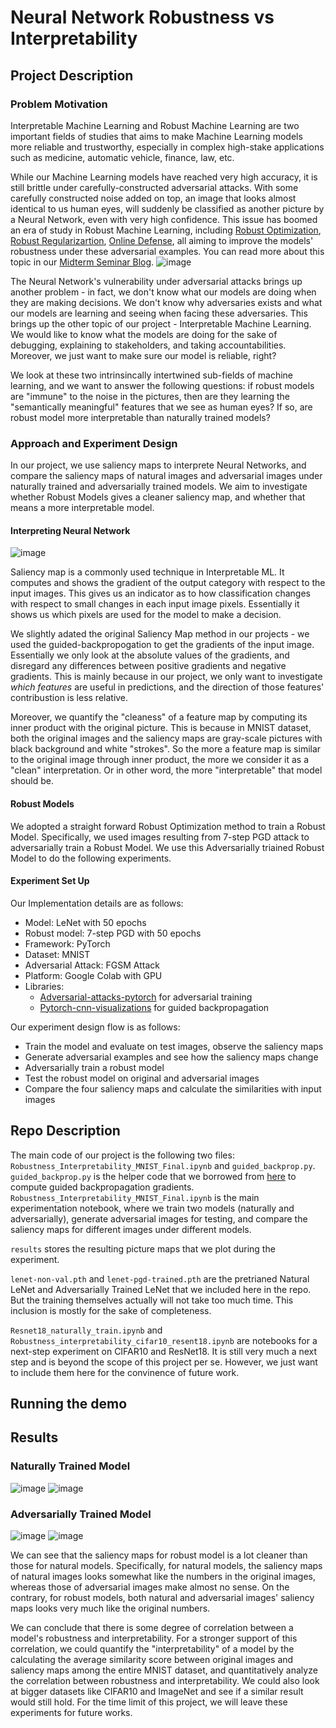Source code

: # Neural Network Robustness vs Interpretability
## Project Description
### Problem Motivation
Interpretable Machine Learning and Robust Machine Learning are two important fields of studies that aims to make Machine Learning models more reliable and trustworthy, especially in complex high-stake applications such as medicine, automatic vehicle, finance, law, etc. 

While our Machine Learning models have reached very high accuracy, it is still brittle under carefully-constructed adversarial attacks. With some carefully constructed noise added on top, an image that looks almost identical to us human eyes, will suddenly be classified as another picture by a Neural Network, even with very high confidence. This issue has boomed an era of study in Robust Machine Learning, including [Robust Optimization](https://arxiv.org/pdf/1706.06083.pdf), [Robust Regularizartion](https://arxiv.org/abs/1807.10272),  [Online Defense](https://arxiv.org/abs/2103.14222), all aiming to improve the models' robustness under these adversarial examples. You can read more about this topic in our [Midterm Seminar Blog](https://medium.com/@zixi-wang/comparing-adversarial-attacks-and-defenses-vision-vs-speech-5e2e0f9f753b).
![image](https://user-images.githubusercontent.com/59561588/146614009-dc0914f5-b52a-4e82-9067-8d0c89902ec1.png)

The Neural Network's vulnerability under adversarial attacks brings up another problem - in fact, we don't know what our models are doing when they are making decisions. We don't know why adversaries exists and what our models are learning and seeing when facing these adversaries. This brings up the other topic of our project - Interpretable Machine Learning. We would like to know what the models are doing for the sake of debugging, explaining to stakeholders, and taking accountabilities. Moreover, we just want to make sure our model is reliable, right?

We look at these two intrinsincally intertwined sub-fields of machine learning, and we want to answer the following questions: if robust models are "immune" to the noise in the pictures, then are they learning the "semantically meaningful" features that we see as human eyes? If so, are robust model more interpretable than naturally trained models?
### Approach and Experiment Design
In our project, we use saliency maps to interprete Neural Networks, and compare the saliency maps of natural images and adversarial images under naturally trained and adversarially trained models. We aim to investigate whether Robust Models gives a cleaner saliency map, and whether that means a more interpretable model.
#### Interpreting Neural Network
![image](https://user-images.githubusercontent.com/59561588/146616863-67730e9e-0d61-45e7-8139-975587fdd6e9.png)

Saliency map is a commonly used technique in Interpretable ML. It computes and shows the gradient of the output category with respect to the input images. This gives us an indicator as to how classification changes with respect to small changes in each input image pixels. Essentially it shows us which pixels are used for the model to make a decision. 

We slightly adated the original Saliency Map method in our projects - we used the guided-backpropogation to get the gradients of the input image. Essentially we only look at the absolute values of the gradients, and disregard any differences between positive gradients and negative gradients. This is mainly because in our project, we only want to investigate *which features* are useful in predictions, and the direction of those features' contribustion is less relative.

Moreover, we quantify the "cleaness" of a feature map by computing its inner product with the original picture. This is because in MNIST dataset, both the original images and the saliency maps are gray-scale pictures with black background and white "strokes". So the more a feature map is similar to the original image through inner product, the more we consider it as a "clean" interpretation. Or in other word, the more "interpretable" that model should be.
#### Robust Models
We adopted a straight forward Robust Optimization method to train a Robust Model. Specifically, we used images resulting from 7-step PGD attack to adversarially train a Robust Model. We use this Adversarially triained Robust Model to do the following experiments.
#### Experiment Set Up
Our Implementation details are as follows:
* Model: LeNet with 50 epochs
* Robust model: 7-step PGD with 50 epochs
* Framework: PyTorch
* Dataset: MNIST
* Adversarial Attack: FGSM Attack
* Platform: Google Colab with GPU
* Libraries: 
  * [Adversarial-attacks-pytorch](https://github.com/Harry24k/adversarial-attacks-pytorch) for adversarial training
  * [Pytorch-cnn-visualizations](https://github.com/utkuozbulak/pytorch-cnn-visualizations) for guided backpropagation

Our experiment design flow is as follows:
* Train the model and evaluate on test images, observe the saliency maps
* Generate adversarial examples and see how the saliency maps change
* Adversarially train a robust model
* Test the robust model on original and adversarial images
* Compare the four saliency maps and calculate the similarities with input images


## Repo Description
The main code of our project is the following two files: `Robustness_Interpretability_MNIST_Final.ipynb` and `guided_backprop.py`. `guided_backprop.py` is the helper code that we borrowed from [here](https://github.com/utkuozbulak/pytorch-cnn-visualizations) to compute guided backpropagation gradients. `Robustness_Interpretability_MNIST_Final.ipynb` is the main experimentation notebook, where we train two models (naturally and adversarially), generate adversarial images for testing, and compare the saliency maps for different images under different models.

`results` stores the resulting picture maps that we plot during the experiment.

`lenet-non-val.pth` and `lenet-pgd-trained.pth` are the pretrianed Natural LeNet and Adversarially Trained LeNet that we included here in the repo. But the training themselves actually will not take too much time. This inclusion is mostly for the sake of completeness.

`Resnet18_naturally_train.ipynb` and `Robustness_interpretability_cifar10_resent18.ipynb` are notebooks for a next-step experiment on CIFAR10 and ResNet18. It is still very much a next step and is beyond the scope of this project per se. However, we just want to include them here for the convinence of future work.

## Running the demo
## Results
### Naturally Trained Model
![image](https://user-images.githubusercontent.com/59561588/146620884-b86df0bf-c82e-4b4b-ad1e-59cc6bb83100.png)
![image](https://user-images.githubusercontent.com/59561588/146621757-0bee7b2f-4d14-4fd4-bba8-7bb43de1ffb8.png)


### Adversarially Trained Model
![image](https://user-images.githubusercontent.com/59561588/146620871-c7ba5057-ee5b-4690-91f3-c62ab27086a0.png)
![image](https://user-images.githubusercontent.com/59561588/146621764-168d6a83-fabe-4d39-b88d-a04f97c68aa6.png)


We can see that the saliency maps for robust model is a lot cleaner than those for natural models. Specifically, for natural models, the saliency maps of natural images looks somewhat like the numbers in the original images, whereas those of adversarial images make almost no sense. On the contrary, for robust models, both natural and adversarial images' saliency maps looks very much like the original numbers. 

We can conclude that there is some degree of correlation between a model's robustness and interpretability. For a stronger support of this correlation, we could quantify the "interpretability" of a model by the calculating the average similarity score between original images and saliency maps among the entire MNIST dataset, and quantitatively analyze the correlation between robustness and interpretability. We could also look at bigger datasets like CIFAR10 and ImageNet and see if a similar result would still hold. For the time limit of this project, we will leave these experiments for future works.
************
● ASSIGNMENT
Write the listing out a second time exactly, dropping all images.

● WRITTEN SOLUTION
Source code

: # Neural Network Robustness vs Interpretability
## Project Description
### Problem Motivation
Interpretable Machine Learning and Robust Machine Learning are two important fields of studies that aims to make Machine Learning models more reliable and trustworthy, especially in complex high-stake applications such as medicine, automatic vehicle, finance, law, etc. 

While our Machine Learning models have reached very high accuracy, it is still brittle under carefully-constructed adversarial attacks. With some carefully constructed noise added on top, an image that looks almost identical to us human eyes, will suddenly be classified as another picture by a Neural Network, even with very high confidence. This issue has boomed an era of study in Robust Machine Learning, including [Robust Optimization](https://arxiv.org/pdf/1706.06083.pdf), [Robust Regularizartion](https://arxiv.org/abs/1807.10272),  [Online Defense](https://arxiv.org/abs/2103.14222), all aiming to improve the models' robustness under these adversarial examples. You can read more about this topic in our [Midterm Seminar Blog](https://medium.com/@zixi-wang/comparing-adversarial-attacks-and-defenses-vision-vs-speech-5e2e0f9f753b).
![image](https://user-images.githubusercontent.com/59561588/146614009-dc0914f5-b52a-4e82-9067-8d0c89902ec1.png)

The Neural Network's vulnerability under adversarial attacks brings up another problem - in fact, we don't know what our models are doing when they are making decisions. We don't know why adversaries exists and what our models are learning and seeing when facing these adversaries. This brings up the other topic of our project - Interpretable Machine Learning. We would like to know what the models are doing for the sake of debugging, explaining to stakeholders, and taking accountabilities. Moreover, we just want to make sure our model is reliable, right?

We look at these two intrinsincally intertwined sub-fields of machine learning, and we want to answer the following questions: if robust models are "immune" to the noise in the pictures, then are they learning the "semantically meaningful" features that we see as human eyes? If so, are robust model more interpretable than naturally trained models?
### Approach and Experiment Design
In our project, we use saliency maps to interprete Neural Networks, and compare the saliency maps of natural images and adversarial images under naturally trained and adversarially trained models. We aim to investigate whether Robust Models gives a cleaner saliency map, and whether that means a more interpretable model.
#### Interpreting Neural Network
![image](https://user-images.githubusercontent.com/59561588/146616863-67730e9e-0d61-45e7-8139-975587fdd6e9.png)

Saliency map is a commonly used technique in Interpretable ML. It computes and shows the gradient of the output category with respect to the input images. This gives us an indicator as to how classification changes with respect to small changes in each input image pixels. Essentially it shows us which pixels are used for the model to make a decision. 

We slightly adated the original Saliency Map method in our projects - we used the guided-backpropogation to get the gradients of the input image. Essentially we only look at the absolute values of the gradients, and disregard any differences between positive gradients and negative gradients. This is mainly because in our project, we only want to investigate *which features* are useful in predictions, and the direction of those features' contribustion is less relative.

Moreover, we quantify the "cleaness" of a feature map by computing its inner product with the original picture. This is because in MNIST dataset, both the original images and the saliency maps are gray-scale pictures with black background and white "strokes". So the more a feature map is similar to the original image through inner product, the more we consider it as a "clean" interpretation. Or in other word, the more "interpretable" that model should be.
#### Robust Models
We adopted a straight forward Robust Optimization method to train a Robust Model. Specifically, we used images resulting from 7-step PGD attack to adversarially train a Robust Model. We use this Adversarially triained Robust Model to do the following experiments.
#### Experiment Set Up
Our Implementation details are as follows:
* Model: LeNet with 50 epochs
* Robust model: 7-step PGD with 50 epochs
* Framework: PyTorch
* Dataset: MNIST
* Adversarial Attack: FGSM Attack
* Platform: Google Colab with GPU
* Libraries: 
  * [Adversarial-attacks-pytorch](https://github.com/Harry24k/adversarial-attacks-pytorch) for adversarial training
  * [Pytorch-cnn-visualizations](https://github.com/utkuozbulak/pytorch-cnn-visualizations) for guided backpropagation

Our experiment design flow is as follows:
* Train the model and evaluate on test images, observe the saliency maps
* Generate adversarial examples and see how the saliency maps change
* Adversarially train a robust model
* Test the robust model on original and adversarial images
* Compare the four saliency maps and calculate the similarities with input images


## Repo Description
The main code of our project is the following two files: `Robustness_Interpretability_MNIST_Final.ipynb` and `guided_backprop.py`. `guided_backprop.py` is the helper code that we borrowed from [here](https://github.com/utkuozbulak/pytorch-cnn-visualizations) to compute guided backpropagation gradients. `Robustness_Interpretability_MNIST_Final.ipynb` is the main experimentation notebook, where we train two models (naturally and adversarially), generate adversarial images for testing, and compare the saliency maps for different images under different models.

`results` stores the resulting picture maps that we plot during the experiment.

`lenet-non-val.pth` and `lenet-pgd-trained.pth` are the pretrianed Natural LeNet and Adversarially Trained LeNet that we included here in the repo. But the training themselves actually will not take too much time. This inclusion is mostly for the sake of completeness.

`Resnet18_naturally_train.ipynb` and `Robustness_interpretability_cifar10_resent18.ipynb` are notebooks for a next-step experiment on CIFAR10 and ResNet18. It is still very much a next step and is beyond the scope of this project per se. However, we just want to include them here for the convinence of future work.

## Running the demo
## Results
### Naturally Trained Model
![image](https://user-images.githubusercontent.com/59561588/146620884-b86df0bf-c82e-4b4b-ad1e-59cc6bb83100.png)
![image](https://user-images.githubusercontent.com/59561588/146621757-0bee7b2f-4d14-4fd4-bba8-7bb43de1ffb8.png)


### Adversarially Trained Model
![image](https://user-images.githubusercontent.com/59561588/146620871-c7ba5057-ee5b-4690-91f3-c62ab27086a0.png)
![image](https://user-images.githubusercontent.com/59561588/146621764-168d6a83-fabe-4d39-b88d-a04f97c68aa6.png)


We can see that the saliency maps for robust model is a lot cleaner than those for natural models. Specifically, for natural models, the saliency maps of natural images looks somewhat like the numbers in the original images, whereas those of adversarial images make almost no sense. On the contrary, for robust models, both natural and adversarial images' saliency maps looks very much like the original numbers. 

We can conclude that there is some degree of correlation between a model's robustness and interpretability. For a stronger support of this correlation, we could quantify the "interpretability" of a model by the calculating the average similarity score between original images and saliency maps among the entire MNIST dataset, and quantitatively analyze the correlation between robustness and interpretability. We could also look at bigger datasets like CIFAR10 and ImageNet and see if a similar result would still hold. For the time limit of this project, we will leave these experiments for future works.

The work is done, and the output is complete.